[Start of Attachment]
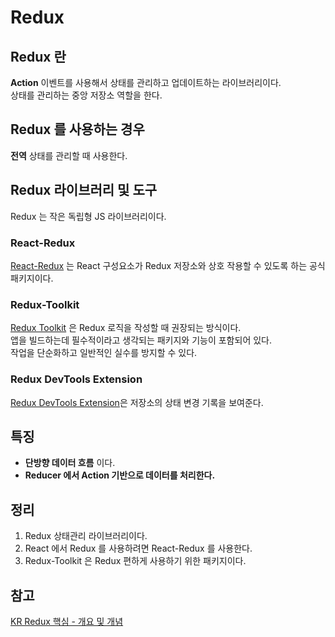 # Redux

## Redux 란 
**Action** 이벤트를 사용해서 상태를 관리하고 업데이트하는 라이브러리이다.      
상태를 관리하는 중앙 저장소 역할을 한다.

## Redux 를 사용하는 경우
**전역** 상태를 관리할 때 사용한다.

## Redux 라이브러리 및 도구
Redux 는 작은 독립형 JS 라이브러리이다.

### React-Redux
[React-Redux](https://react-redux.js.org/) 는 React 구성요소가 Redux 저장소와 상호 작용할 수 있도록 하는 공식 패키지이다.
### Redux-Toolkit
[Redux Toolkit](https://redux-toolkit.js.org/) 은 Redux 로직을 작성할 때 권장되는 방식이다.         
앱을 빌드하는데 필수적이라고 생각되는 패키지와 기능이 포함되어 있다.        
작업을 단순화하고 일반적인 실수를 방지할 수 있다.
### Redux DevTools Extension 
[Redux DevTools Extension](https://chrome.google.com/webstore/detail/redux-devtools/lmhkpmbekcpmknklioeibfkpmmfibljd?hl=ko)은 저장소의 상태 변경 기록을 보여준다. 

## 특징
- **단방향 데이터 흐름** 이다.
- **Reducer 에서 Action 기반으로 데이터를 처리한다.**

## 정리 
1. Redux 상태관리 라이브러리이다.
2. React 에서 Redux 를 사용하려면 React-Redux 를 사용한다.
3. Redux-Toolkit 은 Redux 편하게 사용하기 위한 패키지이다.


## 참고
[KR Redux 핵심 - 개요 및 개념 ](https://ko.redux.js.org/tutorials/essentials/part-1-overview-concepts)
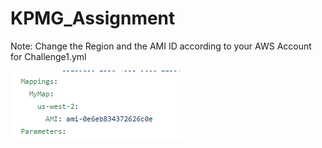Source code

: # KPMG_Assignment
Note: Change the Region and the AMI ID according to your AWS Account for Challenge1.yml

![alt text](https://github.com/sarthakgupta005/KPMG_Assignment/blob/51ed3a7786b0f6cf473cce4003393a4ddd8dedac/Capture.PNG)
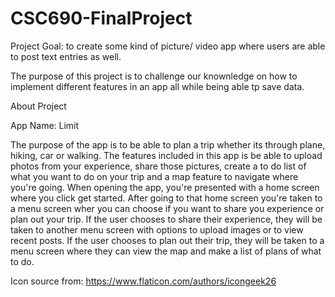 # CSC690-FinalProject

Project Goal: to create some kind of picture/ video app where users are able to post text entries as well. 

The purpose of this project is to challenge our knownledge on how to implement different features in an app all while being able tp save data.

About Project

App Name: Limit 

The purpose of the app is to be able to plan a trip whether its through plane, hiking, car or walking. The features included in this app is be able to upload photos from your experience, share those pictures, create a to do list of what you want to do on your trip and a map feature to navigate where you're going. When opening the app, you're presented with a home screen where you click get started. After going to that home screen you're taken to a menu screen wher you can choose if you want to share you experience or plan out your trip. If the user chooses to share their experience, they will be taken to another menu screen with options to upload images or to view recent posts. If the user chooses to plan out their trip, they will be taken to a menu screen where they can view the map and make a list of plans of what to do. 

Icon source from: https://www.flaticon.com/authors/icongeek26
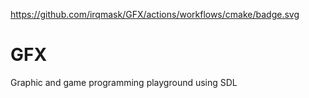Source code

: https://github.com/irqmask/GFX/actions/workflows/cmake/badge.svg

# GFX
Graphic and game programming playground using SDL
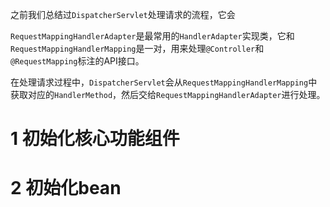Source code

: 之前我们总结过`DispatcherServlet`处理请求的流程，它会

`RequestMappingHandlerAdapter`是最常用的`HandlerAdapter`实现类，它和`RequestMappingHandlerMapping`是一对，用来处理`@Controller`和`@RequestMapping`标注的API接口。

在处理请求过程中，`DispatcherServlet`会从`RequestMappingHandlerMapping`中获取对应的`HandlerMethod`，然后交给`RequestMappingHandlerAdapter`进行处理。


# 1 初始化核心功能组件

# 2 初始化bean

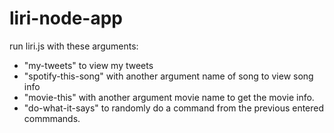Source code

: # liri-node-app
run liri.js with these arguments:
* "my-tweets" to view my tweets
* "spotify-this-song" with another argument name of song to view song info
* "movie-this" with another argument movie name to get the movie info.
* "do-what-it-says" to randomly do a command from the previous entered commmands.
[End of Attachment]
Prompt: Leave every picture out and return exactly the lines from the one holding "About Project" through the end of the records above, both ends included, and nothing more.

Response area:
About Project

App Name: Limit 

The purpose of the app is to be able to plan a trip whether its through plane, hiking, car or walking. The features included in this app is be able to upload photos from your experience, share those pictures, create a to do list of what you want to do on your trip and a map feature to navigate where you're going. When opening the app, you're presented with a home screen where you click get started. After going to that home screen you're taken to a menu screen wher you can choose if you want to share you experience or plan out your trip. If the user chooses to share their experience, they will be taken to another menu screen with options to upload images or to view recent posts. If the user chooses to plan out their trip, they will be taken to a menu screen where they can view the map and make a list of plans of what to do. 

Icon source from: https://www.flaticon.com/authors/icongeek26
Source code

: https://github.com/irqmask/GFX/actions/workflows/cmake/badge.svg

# GFX
Graphic and game programming playground using SDL
Source code

: 之前我们总结过`DispatcherServlet`处理请求的流程，它会

`RequestMappingHandlerAdapter`是最常用的`HandlerAdapter`实现类，它和`RequestMappingHandlerMapping`是一对，用来处理`@Controller`和`@RequestMapping`标注的API接口。

在处理请求过程中，`DispatcherServlet`会从`RequestMappingHandlerMapping`中获取对应的`HandlerMethod`，然后交给`RequestMappingHandlerAdapter`进行处理。


# 1 初始化核心功能组件

# 2 初始化bean

Source code

: # liri-node-app
run liri.js with these arguments:
* "my-tweets" to view my tweets
* "spotify-this-song" with another argument name of song to view song info
* "movie-this" with another argument movie name to get the movie info.
* "do-what-it-says" to randomly do a command from the previous entered commmands.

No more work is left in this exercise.